Nicolas Winding Refn’s ‘Drive’ spun onto DVD and Blu-ray here in the UK this Monday and will hopefully bring a little joy to everyone who decides to go out and purchase a copy. Ryan Gosling plays our unnamed lead, a quiet man whom by day works as a Hollywood stuntman and garage mechanic and in the evening runs as a part-time getaway driver. The driver soon becomes involved with his neighbour and ends up assisting her husband upon his release from prison in a robbery which goes wrong.
Shot in a strikingly welcome retro style reminiscent of movies from decades past ‘Drive’ is a simplified volley of subtle thrills and has a beautifully reigned in approach which even though can be perceived as laziness from its director simply heightens the ongoing tension and soothing qualities of the experience. When merged with typical juxtaposition of the synthesizer-styled soundtrack the whole experience bundles together a skillfully uncomplicated story.
The driver himself is soft-spoken and wholly interesting and one of which the embodiment of Gosling manages to command the screen in every scene he's featured in. There is total lack of our lead characters history, back-story and drive (no pun intended) which ultimately adjoins the minimalist approach that is apparent throughout the full length of the movie.

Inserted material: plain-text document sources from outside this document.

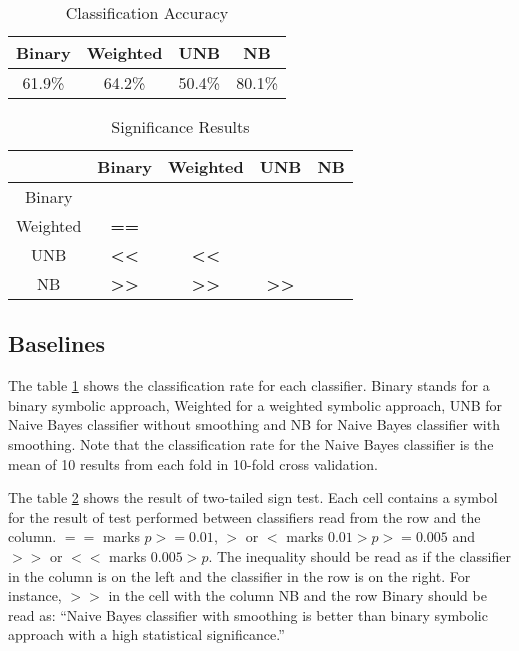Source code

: 
\begin{table}[]
\centering
\caption{Classification Accuracy}
\label{tab:crate}
\begin{tabular}{|c|c|c|c|}
\hline
Binary & Weighted & UNB & NB     \\ \hline
61.9\% & 64.2\% & 50.4\%  & 80.1\% \\ \hline
\end{tabular}
\end{table}
\begin{table}[]
\centering
\caption{Significance Results}
\label{tab:comp}
\begin{tabular}{|c|c|c|c|c|}
\hline
\textbf{} & Binary                            & Weighted    & UNB                      & NB        \\ \hline
Binary    & \textbf{}                         & \textbf{}     & \textbf{}                    & \textbf{} \\ \hline
Weighted  & \textbf{==}                       & \textbf{}  & \textbf{}                       & \textbf{} \\ \hline
UNB        & \textbf{\textless\textless} & \textbf{\textless\textless}&\textbf{} & \textbf{} \\ \hline
NB        & \textbf{\textgreater\textgreater} & \textbf{\textgreater\textgreater}&\textbf{\textgreater\textgreater} & \textbf{} \\ \hline
\end{tabular}
\end{table}
\subsection{Baselines}
The table \ref{tab:crate} shows the classification rate for each classifier. Binary stands for a binary symbolic approach, Weighted for a weighted symbolic approach, UNB for Naive Bayes classifier without smoothing and NB for Naive Bayes classifier with smoothing. Note that the classification rate for the Naive Bayes classifier is the mean of 10 results from each fold in 10-fold cross validation.

The table \ref{tab:comp} shows the result of two-tailed sign test. Each cell contains a symbol for the result of test performed between classifiers read from the row and the column. $==$ marks $p >= 0.01$, $>$ or $<$ marks $0.01 > p >= 0.005$ and  $>>$ or $<<$ marks $0.005 > p$. The inequality should be read as if the classifier in the column is on the left and the classifier in the row  is on the right. For instance, $>>$ in the cell with the column NB and the row Binary should be read as: ``Naive Bayes classifier with smoothing is better than binary symbolic approach with a high statistical significance.''


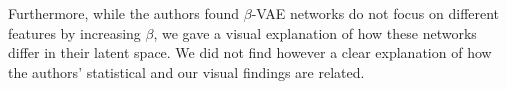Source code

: Furthermore, while the authors found $\beta$-VAE networks do not focus on different features by increasing $\beta$, we gave a visual explanation of how these networks differ in their latent space. We did not find however a clear explanation of how the authors' statistical and our visual findings are related.


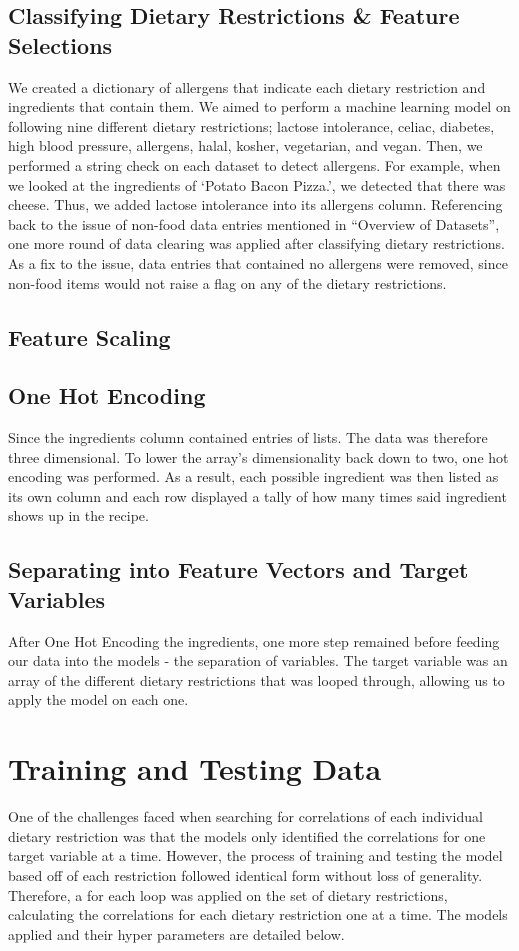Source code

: \documentclass[twocolumn]{article}
\begin{document}
\subsection{Classifying Dietary Restrictions & Feature Selections}
 We created a dictionary of allergens that indicate each dietary restriction and ingredients that contain them. We aimed to perform a machine learning model on following nine different dietary restrictions; lactose intolerance, celiac, diabetes, high blood pressure, allergens, halal, kosher, vegetarian, and vegan. Then, we performed a string check on each dataset to detect allergens. For example, when we looked at the ingredients of ‘Potato Bacon Pizza.’, we detected that there was cheese. Thus, we added lactose intolerance into its allergens column. Referencing back to the issue of non-food data entries mentioned in “Overview of Datasets”, one more round of data clearing was applied after classifying dietary restrictions. As a fix to the issue, data entries that contained no allergens were removed, since non-food items would not raise a flag on any of the dietary restrictions. 
\subsection{Feature Scaling}
\subsection{One Hot Encoding}
Since the ingredients column contained entries of lists. The data was therefore three dimensional. To lower the array's dimensionality back down to two, one hot encoding was performed. As a result, each possible ingredient was then listed as its own column and each row displayed a tally of how many times said ingredient shows up in the recipe.
\subsection{Separating into Feature Vectors and Target Variables}
After One Hot Encoding the ingredients, one more step remained before feeding our data into the models - the separation of variables. The target variable was an array of the different dietary restrictions that was looped through, allowing us to apply the model on each one. 
\section{Training and Testing Data}
One of the challenges faced when searching for correlations of each individual dietary restriction was that the models only identified the correlations for one target variable at a time. However, the process of training and testing the model based off of each restriction followed identical form without loss of generality. Therefore, a for each loop was applied on the set of dietary restrictions, calculating the correlations for each dietary restriction one at a time. The models applied and their hyper parameters are detailed below.
\end{document}
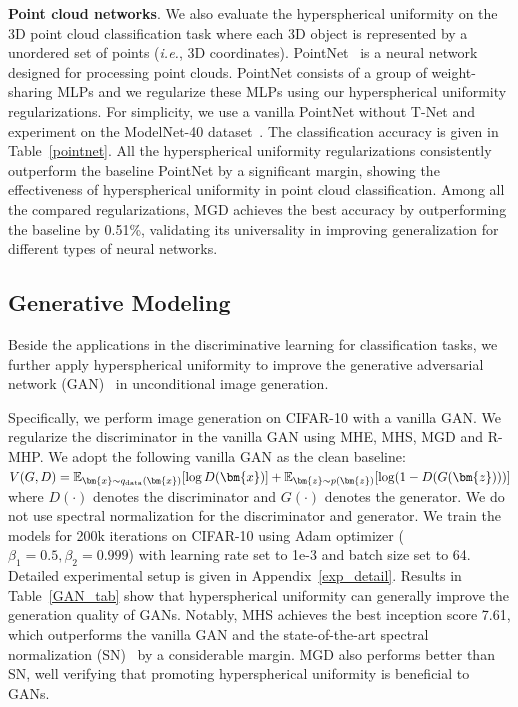 \textbf{Point cloud networks}. We also evaluate the hyperspherical uniformity on the 3D point cloud classification task where each 3D object is represented by a unordered set of points (\emph{i.e.}, 3D coordinates). PointNet~\cite{qi2017pointnet} is a neural network designed for processing point clouds. PointNet consists of a group of weight-sharing MLPs and we regularize these MLPs using our hyperspherical uniformity regularizations. For simplicity, we use a vanilla PointNet without T-Net and experiment on the ModelNet-40 dataset~\cite{wu20153d}. The classification accuracy is given in Table~\ref{pointnet}. All the hyperspherical uniformity regularizations consistently outperform the baseline PointNet by a significant margin, showing the effectiveness of hyperspherical uniformity in point cloud classification. Among all the compared regularizations, MGD achieves the best accuracy by outperforming the baseline by 0.51\%, validating its universality in improving generalization for different types of neural networks.

\subsection{Generative Modeling}

Beside the applications in the discriminative learning for classification tasks, we further apply hyperspherical uniformity to improve the generative adversarial network (GAN)~\cite{goodfellow2014generative} in unconditional image generation.

Specifically, we perform image generation on CIFAR-10 with a vanilla GAN. We regularize the discriminator in the vanilla GAN using MHE, MHS, MGD and R-MHP. We adopt the following vanilla GAN as the clean baseline: $V(G, D) =  \mathbb{E}_{\bm{x}\sim q_{\rm data}(\bm{x})} [ \log D(\bm{x})] +  \mathbb{E}_{\bm{z}\sim p(\bm{z})} [\log(1-D(G(\bm{z})))]$ where $D(\cdot)$ denotes the discriminator and $G(\cdot)$ denotes the generator. We do not use spectral normalization for the discriminator and generator. We train the models for 200k iterations on CIFAR-10 using Adam optimizer ($\beta_1 = 0.5, \beta_2 = 0.999$) with learning rate set to 1e-3 and batch size set to 64. Detailed experimental setup is given in Appendix~\ref{exp_detail}. Results in Table~\ref{GAN_tab} show that hyperspherical uniformity can generally improve the generation quality of GANs. Notably, MHS achieves the best inception score 7.61, which outperforms the vanilla GAN and the state-of-the-art spectral normalization (SN)~\cite{miyato2018spectral} by a considerable margin. MGD also performs better than SN, well verifying that promoting hyperspherical uniformity is beneficial to GANs.

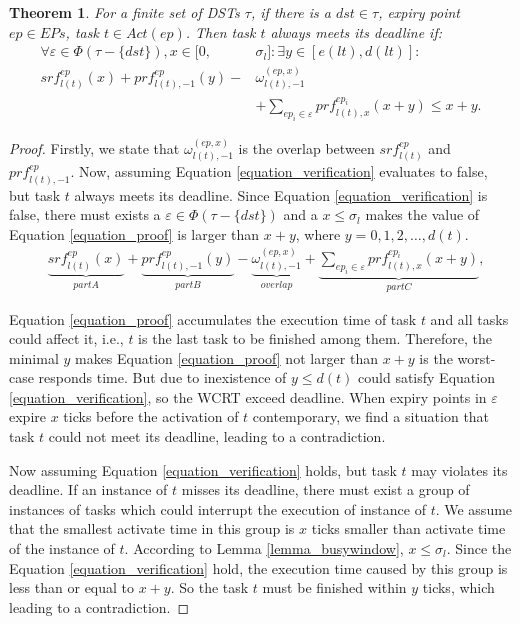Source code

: \documentclass[10pt,conference]{IEEEtran}
\newtheorem{theorem}{Theorem}
\begin{document}
\begin{theorem}\label{theorem_testtask}
  For a finite set of DSTs $\tau$, if there is a $dst\in\tau$, expiry point $ep\in EPs$, task $t\in Act(ep)$. Then task $t$ always meets its deadline if:
   \begin{equation}\begin{split}
      \forall \varepsilon\in\Phi(\tau-\{dst\}),x\in[0,&\sigma_l]:\exists y\in[e(lt),d(lt)]:
      \\
      srf^{ep}_{l(t)}(x)+prf^{ep}_{l(t),-1}(y)-&\omega_{l(t),-1}^{(ep,x)}
      \\
      &+\sum\limits_{ep_i\in \varepsilon}prf^{ep_i}_{l(t),x}(x+y)\leq x+y.
    \end{split}\label{equation_verification}\end{equation}
\end{theorem}
\begin{proof}

  Firstly, we state that $\omega_{l(t),-1}^{(ep,x)}$ is the overlap between $srf^{ep}_{l(t)}$ and $prf^{ep}_{l(t),-1}$. Now, assuming Equation \ref{equation_verification} evaluates to false, but task $t$ always meets its deadline. Since Equation \ref{equation_verification} is false, there must exists a $\varepsilon\in\Phi(\tau-\{dst\})$ and a $x\leq \sigma_l$ makes the value of Equation \ref{equation_proof} is larger than $x+y$, where $y=0,1,2,\dots,d(t)$.
  \begin{equation}\begin{split}
      &\underbrace{srf^{ep}_{l(t)}(x)}_{part A}+\underbrace{prf^{ep}_{l(t),-1}(y)}_{part B}-\underbrace{\omega^{(ep,x)}_{l(t),-1}}_{overlap}+\underbrace{\sum\limits_{ep_i\in \varepsilon}prf^{ep_i}_{l(t),x}(x+y)}_{part C},
    \end{split}\label{equation_proof}\end{equation}
  
  Equation \ref{equation_proof} accumulates the execution time of task $t$ and all tasks could affect it, i.e., $t$ is the last task to be finished among them. Therefore, the minimal $y$ makes Equation \ref{equation_proof} not larger than $x+y$ is the worst-case responds time. But due to inexistence of $y\leq d(t)$ could satisfy Equation \ref{equation_verification}, so the WCRT exceed deadline. When expiry points in $\varepsilon$ expire $x$ ticks before the activation of $t$ contemporary, we find a situation that task $t$ could not meet its deadline, leading to a contradiction. 
  
  Now assuming Equation \ref{equation_verification} holds, but task $t$ may violates its deadline. If an instance of $t$ misses its deadline, there must exist a group of instances of tasks which could interrupt the execution of instance of $t$. We assume that the smallest activate time in this group is $x$ ticks smaller than activate time of the instance of $t$. According to Lemma \ref{lemma_busywindow}, $x\leq \sigma_l$. Since the Equation \ref{equation_verification} hold, the execution time caused by this group is less than or equal to $x+y$. So the task $t$ must be finished within $y$ ticks, which leading to a contradiction.
\end{proof}
\end{document}
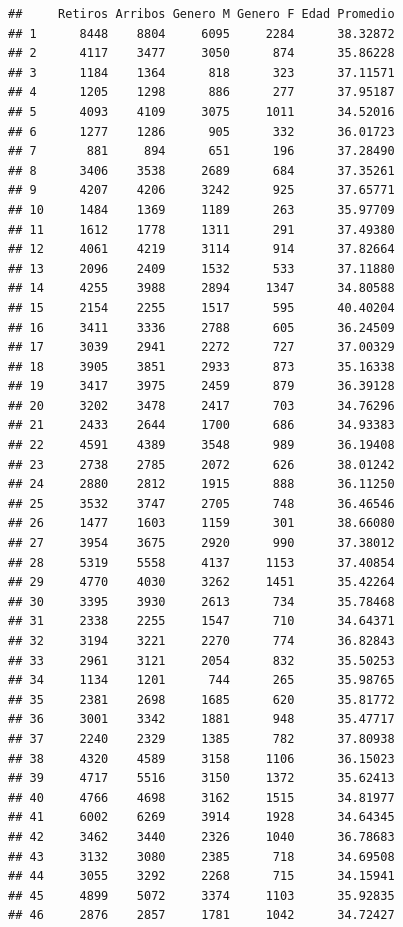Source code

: \documentclass[
]{article}
\begin{document}
\begin{verbatim}
##     Retiros Arribos Genero M Genero F Edad Promedio
## 1      8448    8804     6095     2284      38.32872
## 2      4117    3477     3050      874      35.86228
## 3      1184    1364      818      323      37.11571
## 4      1205    1298      886      277      37.95187
## 5      4093    4109     3075     1011      34.52016
## 6      1277    1286      905      332      36.01723
## 7       881     894      651      196      37.28490
## 8      3406    3538     2689      684      37.35261
## 9      4207    4206     3242      925      37.65771
## 10     1484    1369     1189      263      35.97709
## 11     1612    1778     1311      291      37.49380
## 12     4061    4219     3114      914      37.82664
## 13     2096    2409     1532      533      37.11880
## 14     4255    3988     2894     1347      34.80588
## 15     2154    2255     1517      595      40.40204
## 16     3411    3336     2788      605      36.24509
## 17     3039    2941     2272      727      37.00329
## 18     3905    3851     2933      873      35.16338
## 19     3417    3975     2459      879      36.39128
## 20     3202    3478     2417      703      34.76296
## 21     2433    2644     1700      686      34.93383
## 22     4591    4389     3548      989      36.19408
## 23     2738    2785     2072      626      38.01242
## 24     2880    2812     1915      888      36.11250
## 25     3532    3747     2705      748      36.46546
## 26     1477    1603     1159      301      38.66080
## 27     3954    3675     2920      990      37.38012
## 28     5319    5558     4137     1153      37.40854
## 29     4770    4030     3262     1451      35.42264
## 30     3395    3930     2613      734      35.78468
## 31     2338    2255     1547      710      34.64371
## 32     3194    3221     2270      774      36.82843
## 33     2961    3121     2054      832      35.50253
## 34     1134    1201      744      265      35.98765
## 35     2381    2698     1685      620      35.81772
## 36     3001    3342     1881      948      35.47717
## 37     2240    2329     1385      782      37.80938
## 38     4320    4589     3158     1106      36.15023
## 39     4717    5516     3150     1372      35.62413
## 40     4766    4698     3162     1515      34.81977
## 41     6002    6269     3914     1928      34.64345
## 42     3462    3440     2326     1040      36.78683
## 43     3132    3080     2385      718      34.69508
## 44     3055    3292     2268      715      34.15941
## 45     4899    5072     3374     1103      35.92835
## 46     2876    2857     1781     1042      34.72427

\end{verbatim}
\end{document}
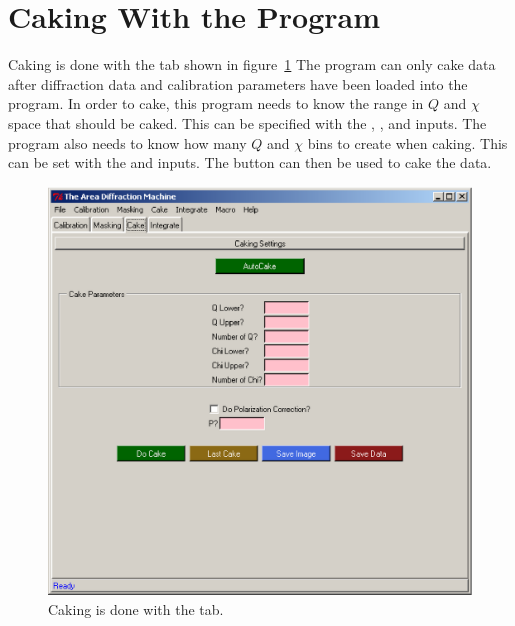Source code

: \section{Caking With the Program}

Caking is done with the  tab shown in figure~\ref{caking_tab}
The program can only cake data after diffraction data and calibration
parameters have been loaded into the program.
In order to cake, this program needs to know the range
in $Q$ and $\chi$ space that should be caked. 
This can be specified with the , 
, and  inputs.
The program also needs to know how many $Q$ and $\chi$ bins to 
create when caking. This can be set
with the  and  inputs.
The  button can then be used to cake the data. 

\begin{figure}
    \centering
    \includegraphics[scale=.75]{figures/caking_tab.eps}
    \caption{Caking is done with the  tab.} 
    \label{caking_tab}
\end{figure}

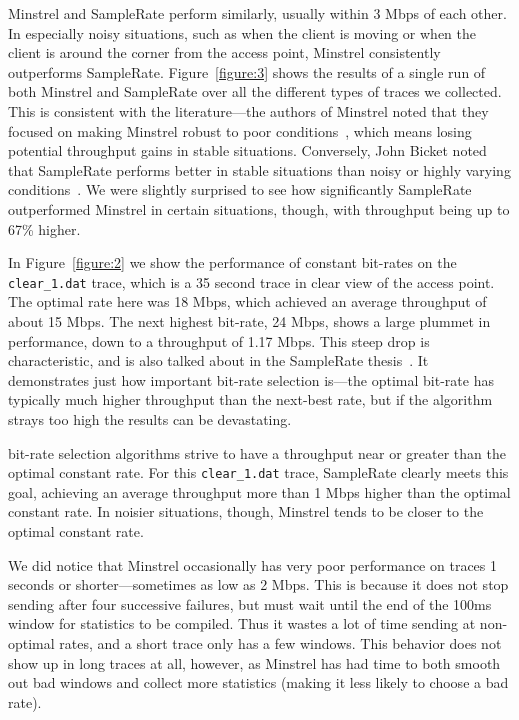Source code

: \documentclass[letterpaper,twocolumn,10pt]{article}
\begin{document}
Minstrel and SampleRate perform similarly, usually within 3 Mbps of each other. In especially noisy situations, such as when the client is moving or when the client is around the corner from the access point, Minstrel consistently outperforms SampleRate. Figure~\ref{figure:3} shows the results of a single run of both Minstrel and SampleRate over all the different types of traces we collected. This is consistent with the literature---the authors of Minstrel noted that they focused on making Minstrel robust to poor conditions~\cite{minstrel}, which means losing potential throughput gains in stable situations. Conversely, John Bicket noted that SampleRate performs better in stable situations than noisy or highly varying conditions~\cite{samplerate}. We were slightly surprised to see how significantly SampleRate outperformed Minstrel in certain situations, though, with throughput being up to 67\% higher. 

In Figure~\ref{figure:2} we show the performance of constant bit-rates on the \texttt{clear\_1.dat} trace, which is a 35 second trace in clear view of the access point. The optimal rate here was 18 Mbps, which achieved an average throughput of about 15 Mbps. The next highest bit-rate, 24 Mbps, shows a large plummet in performance, down to a throughput of 1.17 Mbps. This steep drop is characteristic, and is also talked about in the SampleRate thesis~\cite{samplerate}. It demonstrates just how important bit-rate selection is---the optimal bit-rate has typically much higher throughput than the next-best rate, but if the algorithm strays too high the results can be devastating. 

bit-rate selection algorithms strive to have a throughput near or greater than the optimal constant rate. For this \texttt{clear\_1.dat} trace, SampleRate clearly meets this goal, achieving an average throughput more than 1 Mbps higher than the optimal constant rate. In noisier situations, though, Minstrel tends to be closer to the optimal constant rate. 

We did notice that Minstrel occasionally has very poor performance on traces 1 seconds or shorter---sometimes as low as 2 Mbps. This is because it does not stop sending after four successive failures, but must wait until the end of the 100ms window for statistics to be compiled. Thus it wastes a lot of time sending at non-optimal rates, and a short trace only has a few windows. This behavior does not show up in long traces at all, however, as Minstrel has had time to both smooth out bad windows and collect more statistics (making it less likely to choose a bad rate).
\end{document}
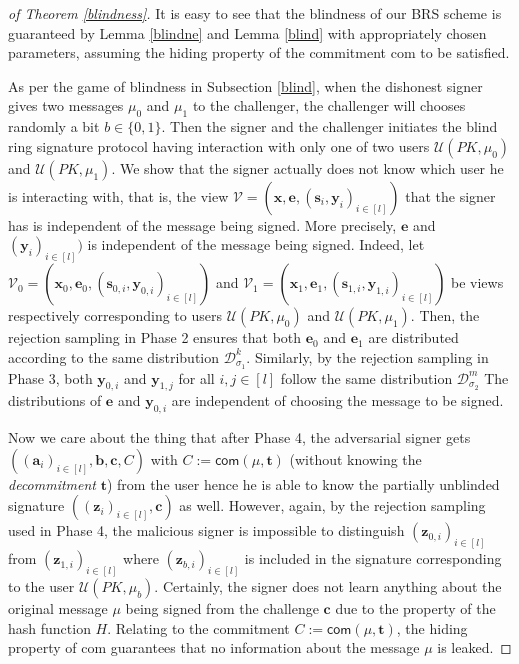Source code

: \documentclass[conference]{IEEEtran}
\newtheorem{proof}{Proof}
\begin{document}
	\begin{proof}[of Theorem \ref{blindness}] It is easy to see that the blindness of our \textsf{BRS} scheme is guaranteed by Lemma \ref{blindne} and Lemma \ref{blind} with appropriately chosen parameters, assuming the hiding property of the commitment \textsf{com} to be satisfied.   
		
		\iffalse
		As per the game of blindness in Subsection \ref{blind}, when the dishonest signer gives two messages $\mu_0$ and $\mu_1$ to the challenger, the challenger will chooses randomly a bit $b \in \{0,1\}$. Then the signer and the challenger initiates the blind ring signature protocol having interaction with only one of two users $\mathcal{U}(PK, \mu_0)$ and $\mathcal{U}(PK, \mu_{1})$. We show that the signer actually does not know which user he is interacting with, that is, the view $\mathcal{V}=(\mathbf{x},\mathbf{e}, (\mathbf{s}_i, \mathbf{y}_i)_{i \in [l]})$ that the signer has is independent of the message being signed. More precisely, $\mathbf{e}$ and $(\mathbf{y}_i)_{i \in [l]})$ is independent of the message being signed. 	Indeed, let $\mathcal{V}_0=(\mathbf{x}_0,\mathbf{e}_0, (\mathbf{s}_{0,i}, \mathbf{y}_{0,i})_{i \in [l]})$ and $\mathcal{V}_1=(\mathbf{x}_1,\mathbf{e}_1, (\mathbf{s}_{1,i}, \mathbf{y}_{1,i})_{i \in [l]})$ be views respectively corresponding to users $\mathcal{U}(PK, \mu_0)$ and $\mathcal{U}(PK, \mu_{1})$.
		Then, the rejection sampling in Phase 2 ensures that both $\mathbf{e}_0$ and $\mathbf{e}_1$ are distributed according to the same distribution $\mathcal{D}_{\sigma_1}^k$. Similarly, by the rejection sampling in Phase 3, both $\mathbf{y}_{0,i}$ and $\mathbf{y}_{1,j}$ for all $i, j \in [l]$ follow the same distribution $\mathcal{D}_{\sigma_2}^m$ The distributions of $\mathbf{e}$ and $\mathbf{y}_{0,i}$ are independent of choosing the message to be signed.
		
		Now we care about the thing that after Phase 4, the adversarial signer gets $((\mathbf{a}_i)_{i\in[l]}, \mathbf{b}, \mathbf{c}, C)$ with $C:=\mathsf{com}(\mu,\mathbf{t})$ (without knowing the \textit{decommitment} $\mathbf{t}$) from the user hence he is able to know the partially unblinded signature $((\mathbf{z}_i)_{i \in [l]}, \mathbf{c})$ as well. However, again, by the rejection sampling used in Phase 4, the malicious signer is impossible to distinguish $(\mathbf{z}_{0,i})_{i \in [l]}$ from $(\mathbf{z}_{1,i})_{i \in [l]}$ where $(\mathbf{z}_{b,i})_{i \in [l]}$ is included in the signature corresponding to the user $\mathcal{U}(PK, \mu_b)$. Certainly, the signer does not learn anything about the original message $\mu$ being signed from the challenge $\mathbf{c}$ due to the property of the hash function $H$. Relating to the commitment $C:=\mathsf{com}(\mu,\mathbf{t})$, the hiding property of \textsf{com} guarantees that no information about the message $\mu$ is leaked.
		

\end{proof}
\end{document}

‘Drive’ trundles along at a snails pace for a large part of the movie which understandably can put off those audience members whom crave relentless action, dialogue and brutal violence from typical crime thrillers. However, the tempo of the action is rhythmic and with outstanding performances as usual from supporting cast members Carey Mulligan, ‘Breaking Bad’s Bryan Cranston and Albert Brooks director Refn has achieved an interesting and understated manner of filmmaking for this James Sallis based feature adaption. Even Ron Perlman manages to pick a half decent acting role for himself for a change. Everyone’s a winner.